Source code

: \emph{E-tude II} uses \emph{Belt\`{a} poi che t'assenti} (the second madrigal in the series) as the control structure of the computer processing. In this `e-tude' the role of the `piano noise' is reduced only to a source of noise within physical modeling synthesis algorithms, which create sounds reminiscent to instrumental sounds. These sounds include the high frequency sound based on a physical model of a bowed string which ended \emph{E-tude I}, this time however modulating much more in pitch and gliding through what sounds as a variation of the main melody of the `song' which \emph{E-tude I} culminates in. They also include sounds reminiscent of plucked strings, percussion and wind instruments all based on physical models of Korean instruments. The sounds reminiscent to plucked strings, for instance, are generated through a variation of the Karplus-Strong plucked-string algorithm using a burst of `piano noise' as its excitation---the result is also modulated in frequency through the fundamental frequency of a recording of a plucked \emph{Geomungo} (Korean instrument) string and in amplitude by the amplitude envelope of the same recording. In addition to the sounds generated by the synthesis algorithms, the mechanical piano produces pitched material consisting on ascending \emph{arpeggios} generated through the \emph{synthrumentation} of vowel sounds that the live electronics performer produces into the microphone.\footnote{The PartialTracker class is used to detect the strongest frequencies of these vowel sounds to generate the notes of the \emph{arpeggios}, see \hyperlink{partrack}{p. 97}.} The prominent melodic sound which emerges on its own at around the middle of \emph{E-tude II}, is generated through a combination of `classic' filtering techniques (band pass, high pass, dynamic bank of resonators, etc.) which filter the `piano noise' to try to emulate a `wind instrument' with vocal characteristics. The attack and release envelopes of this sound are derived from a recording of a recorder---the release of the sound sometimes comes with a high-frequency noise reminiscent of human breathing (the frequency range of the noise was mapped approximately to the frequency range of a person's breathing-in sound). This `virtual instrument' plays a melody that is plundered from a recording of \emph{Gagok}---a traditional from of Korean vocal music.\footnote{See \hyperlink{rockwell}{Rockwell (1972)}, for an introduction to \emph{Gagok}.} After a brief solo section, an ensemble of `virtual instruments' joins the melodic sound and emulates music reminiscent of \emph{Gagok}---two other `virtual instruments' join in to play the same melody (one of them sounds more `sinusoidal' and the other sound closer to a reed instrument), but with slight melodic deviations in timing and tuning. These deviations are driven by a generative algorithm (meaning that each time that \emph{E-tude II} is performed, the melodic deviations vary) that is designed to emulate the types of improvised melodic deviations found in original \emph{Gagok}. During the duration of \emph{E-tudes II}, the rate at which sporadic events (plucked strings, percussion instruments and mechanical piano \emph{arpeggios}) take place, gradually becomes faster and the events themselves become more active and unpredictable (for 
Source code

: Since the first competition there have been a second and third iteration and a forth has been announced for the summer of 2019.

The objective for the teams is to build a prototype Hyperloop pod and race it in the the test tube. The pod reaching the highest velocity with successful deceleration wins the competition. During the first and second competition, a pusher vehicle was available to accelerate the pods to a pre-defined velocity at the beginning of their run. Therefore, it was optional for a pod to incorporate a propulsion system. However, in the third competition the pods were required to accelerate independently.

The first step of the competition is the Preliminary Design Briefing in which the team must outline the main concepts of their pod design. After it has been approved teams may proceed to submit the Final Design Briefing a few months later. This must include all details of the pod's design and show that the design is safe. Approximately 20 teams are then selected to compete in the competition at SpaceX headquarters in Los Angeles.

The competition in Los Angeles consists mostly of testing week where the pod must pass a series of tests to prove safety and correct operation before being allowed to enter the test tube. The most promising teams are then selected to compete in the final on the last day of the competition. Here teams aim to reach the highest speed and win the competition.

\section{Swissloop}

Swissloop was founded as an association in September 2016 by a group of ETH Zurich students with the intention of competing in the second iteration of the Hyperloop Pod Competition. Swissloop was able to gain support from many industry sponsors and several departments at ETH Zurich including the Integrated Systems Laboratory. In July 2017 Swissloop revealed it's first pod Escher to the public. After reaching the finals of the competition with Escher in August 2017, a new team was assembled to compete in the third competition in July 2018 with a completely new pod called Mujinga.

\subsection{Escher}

------------------------

ACTION ITEM = Without omitting anything, reproduce the whole of the data.

OUTPUT =
Source code

: \emph{E-tude II} uses \emph{Belt\`{a} poi che t'assenti} (the second madrigal in the series) as the control structure of the computer processing. In this `e-tude' the role of the `piano noise' is reduced only to a source of noise within physical modeling synthesis algorithms, which create sounds reminiscent to instrumental sounds. These sounds include the high frequency sound based on a physical model of a bowed string which ended \emph{E-tude I}, this time however modulating much more in pitch and gliding through what sounds as a variation of the main melody of the `song' which \emph{E-tude I} culminates in. They also include sounds reminiscent of plucked strings, percussion and wind instruments all based on physical models of Korean instruments. The sounds reminiscent to plucked strings, for instance, are generated through a variation of the Karplus-Strong plucked-string algorithm using a burst of `piano noise' as its excitation---the result is also modulated in frequency through the fundamental frequency of a recording of a plucked \emph{Geomungo} (Korean instrument) string and in amplitude by the amplitude envelope of the same recording. In addition to the sounds generated by the synthesis algorithms, the mechanical piano produces pitched material consisting on ascending \emph{arpeggios} generated through the \emph{synthrumentation} of vowel sounds that the live electronics performer produces into the microphone.\footnote{The PartialTracker class is used to detect the strongest frequencies of these vowel sounds to generate the notes of the \emph{arpeggios}, see \hyperlink{partrack}{p. 97}.} The prominent melodic sound which emerges on its own at around the middle of \emph{E-tude II}, is generated through a combination of `classic' filtering techniques (band pass, high pass, dynamic bank of resonators, etc.) which filter the `piano noise' to try to emulate a `wind instrument' with vocal characteristics. The attack and release envelopes of this sound are derived from a recording of a recorder---the release of the sound sometimes comes with a high-frequency noise reminiscent of human breathing (the frequency range of the noise was mapped approximately to the frequency range of a person's breathing-in sound). This `virtual instrument' plays a melody that is plundered from a recording of \emph{Gagok}---a traditional from of Korean vocal music.\footnote{See \hyperlink{rockwell}{Rockwell (1972)}, for an introduction to \emph{Gagok}.} After a brief solo section, an ensemble of `virtual instruments' joins the melodic sound and emulates music reminiscent of \emph{Gagok}---two other `virtual instruments' join in to play the same melody (one of them sounds more `sinusoidal' and the other sound closer to a reed instrument), but with slight melodic deviations in timing and tuning. These deviations are driven by a generative algorithm (meaning that each time that \emph{E-tude II} is performed, the melodic deviations vary) that is designed to emulate the types of improvised melodic deviations found in original \emph{Gagok}. During the duration of \emph{E-tudes II}, the rate at which sporadic events (plucked strings, percussion instruments and mechanical piano \emph{arpeggios}) take place, gradually becomes faster and the events themselves become more active and unpredictable (for 
Source code

: Since the first competition there have been a second and third iteration and a forth has been announced for the summer of 2019.

The objective for the teams is to build a prototype Hyperloop pod and race it in the the test tube. The pod reaching the highest velocity with successful deceleration wins the competition. During the first and second competition, a pusher vehicle was available to accelerate the pods to a pre-defined velocity at the beginning of their run. Therefore, it was optional for a pod to incorporate a propulsion system. However, in the third competition the pods were required to accelerate independently.

The first step of the competition is the Preliminary Design Briefing in which the team must outline the main concepts of their pod design. After it has been approved teams may proceed to submit the Final Design Briefing a few months later. This must include all details of the pod's design and show that the design is safe. Approximately 20 teams are then selected to compete in the competition at SpaceX headquarters in Los Angeles.

The competition in Los Angeles consists mostly of testing week where the pod must pass a series of tests to prove safety and correct operation before being allowed to enter the test tube. The most promising teams are then selected to compete in the final on the last day of the competition. Here teams aim to reach the highest speed and win the competition.

\section{Swissloop}

Swissloop was founded as an association in September 2016 by a group of ETH Zurich students with the intention of competing in the second iteration of the Hyperloop Pod Competition. Swissloop was able to gain support from many industry sponsors and several departments at ETH Zurich including the Integrated Systems Laboratory. In July 2017 Swissloop revealed it's first pod Escher to the public. After reaching the finals of the competition with Escher in August 2017, a new team was assembled to compete in the third competition in July 2018 with a completely new pod called Mujinga.

\subsection{Escher}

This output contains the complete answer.